At the end of the war, the Wirtschaftsvereinigung Maschinenbau (business association for mechanical engineering, WVMA) was founded. A year later, the Verein Bayerischer Maschinenbau-Anstalten (association of Bavarian mechanical engineering institutes, VBMA), the Wirtschaftsvereinigung der Maschinenbau-Anstalten in Groß-Hessen (business association for mechanical engineering institutes in Greater Hesse, WVMH) and the Wirtschaftsverband Maschinenbau in Berlin (business association for mechanical engineering in Berlin) were founded. The Arbeitsgemeinschaft der Verbände der Deutscher Maschinenbau-Anstalten (working group of the associations of German mechanical engineering institutes, AVDMA) was the first supra-regional association to be founded, in 1947. In 1949, the Mechanical Engineering Industry Association (VDMA) was re-established in Königstein im Taunus.

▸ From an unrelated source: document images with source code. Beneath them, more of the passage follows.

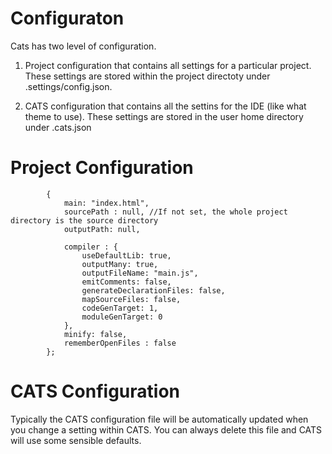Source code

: Configuraton
============
Cats has two level of configuration.

1) Project configuration that contains all settings for a particular project. These settings are stored within the project directoty under .settings/config.json.

2) CATS configuration that contains all the settins for the IDE (like what theme to use). These settings are stored in the user home directory under .cats.json


Project Configuration
=====================

			{	
				main: "index.html",
				sourcePath : null, //If not set, the whole project directory is the source directory
				outputPath: null,

				compiler : {
					useDefaultLib: true,
					outputMany: true,
					outputFileName: "main.js",
					emitComments: false,
					generateDeclarationFiles: false,
					mapSourceFiles: false,
        			codeGenTarget: 1,
        			moduleGenTarget: 0
				},
				minify: false,
				rememberOpenFiles : false
			};




CATS Configuration
==================
Typically the CATS configuration file will be automatically updated when you change a setting within CATS. You can always delete this file and CATS will use some sensible defaults. 
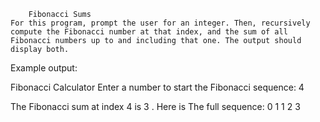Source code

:         Fibonacci Sums
    For this program, prompt the user for an integer. Then, recursively compute the Fibonacci number at that index, and the sum of all Fibonacci numbers up to and including that one. The output should display both.


Example output:

Fibonacci Calculator
Enter a number to start the Fibonacci sequence:
4

The Fibonacci sum at index 4 is 3 .  Here is The full sequence:
0 1 1 2 3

Shortly after that – in 1950 – VDMA established a liaison office in the German capital, Bonn. A year later, the Gesellschaft zur Förderung des Maschinen- und Anlagenbaus mbH (society for the promotion of mechanical and plant engineering, GzF) and the Maschinenbau Verlag GmbH (later VDMA Verlag) were founded. In 1954, VDMA took part in founding the Europe Liaison Group of the European Mechanical, Electrical, Electronic and Metalworking Industries (Orgalime) in Brussels, Belgium.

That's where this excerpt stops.